- Born: Karachi, Sindh, Pakistan
- Education: Master's in mass communication, University of Karachi
- Occupation: Journalist
- Years active: 1993–present
- Office: Secretary, Karachi Press Club

= Arman Sabir =

Arman Sabir is a Pakistani journalist who has worked in print, radio, television and digital journalism. He began his journalism career with Pakistan Press International (PPI) in 1993 and later worked for the English-language newspaper Dawn, the BBC Urdu Service, and Pakistani television and digital news organisations.

Sabir has also held elected positions in the Karachi Press Club (KPC), including treasurer and secretary. He was elected to the club's governing body in 2006, became treasurer for the 2013 term, and was elected secretary in 2018 for the 2019 term.

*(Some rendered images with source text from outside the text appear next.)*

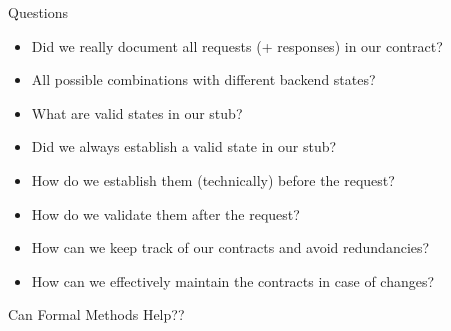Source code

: \begin{frame}[fragile]{Questions}

\begin{itemize}[<+->]
\item Did we really document all requests (+ responses) in our contract?
\item All possible combinations with different backend states?

\vspace{1em}
\item What are valid states in our stub?
\item Did we always establish a valid state in our stub?
\item How do we establish them (technically) before the request?
\item How do we validate them after the request?

\vspace{1em}
\item How can we keep track of our contracts and avoid redundancies?
\item How can we effectively maintain the contracts in case of changes?
\end{itemize}


\end{frame}

\begin{frame}[fragile]{}

\begin{center}
{\Huge
Can Formal Methods Help??
}
\end{center}

\end{frame}

\begin{frame}[fragile]{}


\end{frame}

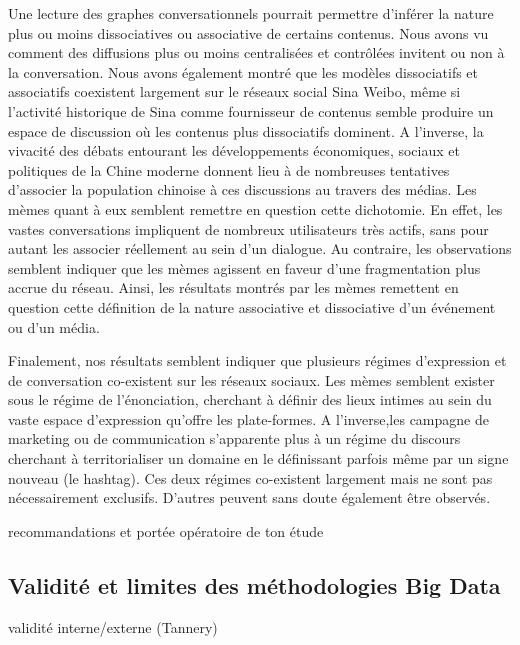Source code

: Une lecture des graphes conversationnels pourrait permettre d'inférer la nature plus ou moins dissociatives ou associative de certains contenus. Nous avons vu comment des diffusions plus ou moins centralisées et contrôlées invitent ou non à la conversation. Nous avons également montré que les modèles dissociatifs et associatifs coexistent largement sur le réseaux social Sina Weibo, même si l'activité historique de Sina comme fournisseur de contenus semble produire un espace de discussion où les contenus plus dissociatifs dominent. A l{\textquoteright}inverse, la vivacité des débats entourant les développements économiques, sociaux et politiques de la Chine moderne donnent lieu à de nombreuses tentatives d{\textquoteright}associer la population chinoise à ces discussions au travers des médias. Les mèmes quant à eux semblent remettre en question cette dichotomie. En effet, les vastes conversations impliquent de nombreux utilisateurs très actifs, sans pour autant les associer réellement au sein d'un dialogue. Au contraire, les observations semblent indiquer que les mèmes agissent en faveur d'une fragmentation plus accrue du réseau. Ainsi, les résultats montrés par les mèmes remettent en question cette définition de la nature associative et dissociative d'un événement ou d'un média. 

\bigskip
Finalement, nos résultats semblent indiquer que plusieurs régimes d'expression et de conversation co-existent sur les réseaux sociaux. Les mèmes semblent exister sous le régime de l'énonciation, cherchant à définir des lieux intimes au sein du vaste espace d'expression qu'offre les plate-formes. A l'inverse,les campagne de marketing ou de communication s'apparente plus à un régime du discours cherchant à territorialiser un domaine en le définissant parfois même par un signe nouveau (le hashtag). Ces deux régimes co-existent largement mais ne sont pas nécessairement exclusifs. D'autres peuvent sans doute également être observés.


recommandations et portée opératoire de ton étude


\subsection[Validité et limites des méthodologies Big Data]{Validité et limites des méthodologies Big Data}


validité interne/externe (Tannery)


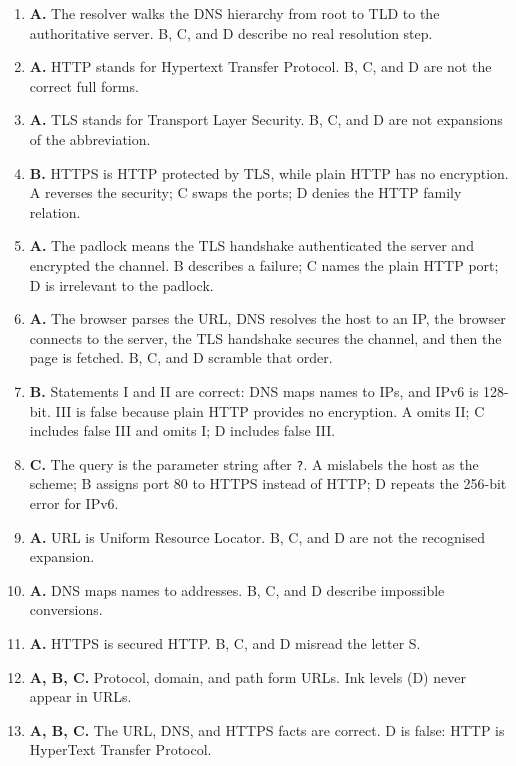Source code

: \documentclass[11pt]{article}
\begin{document}
\begin{enumerate}[label=\textbf{Q\arabic*.}, leftmargin=*]
  under HTTPS. Mapping names (A), hierarchy (B), and caching (C) are all
  true of DNS.
\item \textbf{A.} The resolver walks the DNS hierarchy from root to TLD to
  the authoritative server. B, C, and D describe no real resolution step.
\item \textbf{A.} HTTP stands for Hypertext Transfer Protocol. B, C, and D
  are not the correct full forms.
\item \textbf{A.} TLS stands for Transport Layer Security. B, C, and D are
  not expansions of the abbreviation.
\item \textbf{B.} HTTPS is HTTP protected by TLS, while plain HTTP has no
  encryption. A reverses the security; C swaps the ports; D denies the
  HTTP family relation.
\item \textbf{A.} The padlock means the TLS handshake authenticated the
  server and encrypted the channel. B describes a failure; C names the plain
  HTTP port; D is irrelevant to the padlock.
\item \textbf{A.} The browser parses the URL, DNS resolves the host to an
  IP, the browser connects to the server, the TLS handshake secures the
  channel, and then the page is fetched. B, C, and D scramble that order.
\item \textbf{B.} Statements I and II are correct: DNS maps names to IPs,
  and IPv6 is 128-bit. III is false because plain HTTP provides no
  encryption. A omits II; C includes false III and omits I; D includes false
  III.
\item \textbf{C.} The query is the parameter string after \texttt{?}. A
  mislabels the host as the scheme; B assigns port 80 to HTTPS instead of
  HTTP; D repeats the 256-bit error for IPv6.

\item \textbf{A.} URL is Uniform Resource Locator. B, C, and D are not the recognised expansion.
\item \textbf{A.} DNS maps names to addresses. B, C, and D describe impossible conversions.
\item \textbf{A.} HTTPS is secured HTTP. B, C, and D misread the letter S.
\item \textbf{A, B, C.} Protocol, domain, and path form URLs. Ink levels (D) never appear in URLs.
\item \textbf{A, B, C.} The URL, DNS, and HTTPS facts are correct. D is false: HTTP is HyperText Transfer Protocol.
\end{enumerate}
\def\JKSSBLessonID{35}\def\JKSSBAnswers{1}
\end{document}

== Early career and Dawn ==

According to the Karachi Press Club, Sabir started his journalism career in 1993 with the independent wire service Pakistan Press International and joined Dawn in January 1999, where he worked until August 2007.

During his time at Dawn, he reported on subjects including policing, law enforcement, transport, railways, the power sector and computerised national identity cards.

A 2003 Dawn report identified Sabir as a staff reporter. He also published bylined articles in the newspaper, including a 2004 article concerning a case involving two doctors.

== BBC Urdu Service ==

Sabir joined the BBC Urdu Service as a correspondent in August 2007 and remained associated with the service for almost six years, according to the Karachi Press Club. RFE/RL identified him in 2011 as an Islamabad-based producer for the BBC's Urdu Service.

In 2010, he was one of two trainers involved in the BBC's Lifeline project for people affected by floods in Pakistan. The project included training participants to produce radio news bulletins.

Sabir also reported for BBC Urdu. A 2009 BBC Urdu report on an awareness programme for sex workers in Karachi was published under his byline.

== Television and digital journalism ==

After leaving the BBC Urdu Service, Sabir joined television news in February 2014. The Karachi Press Club identified him in 2019 as working for ARY News.

Sabir subsequently worked in digital journalism. In 2022, he published reports for BOL News under his byline, including coverage of Karachi policing, traffic enforcement and other public-interest issues.

== Karachi Press Club ==

Sabir has been active in the Karachi Press Club since the early 2000s. He was elected to the club's governing body in 2006.

In the Karachi Press Club election for the 2013 term, he was elected treasurer, receiving 559 votes.

In December 2018, Sabir was elected secretary of the Karachi Press Club for the 2019 term. He received 925 votes, while his opponent Shahid Abbas Jatoi received 254 votes.

He retained the position in the December 2019 election for the 2020 term, receiving 846 votes against 312 for his opponent Faizan Lakhani.

His tenure as secretary was reported by Dawn in connection with several activities of the press club, including the club's response to an incident involving Pakistan Rangers personnel in July 2020.

He was also identified as KPC secretary in contemporary reports concerning events and activities involving journalists and the press club.

== Other professional activities ==

According to the Karachi Press Club, Sabir was elected secretary of the Karachi Union of Journalists (KUJ) Dastoor in 2009.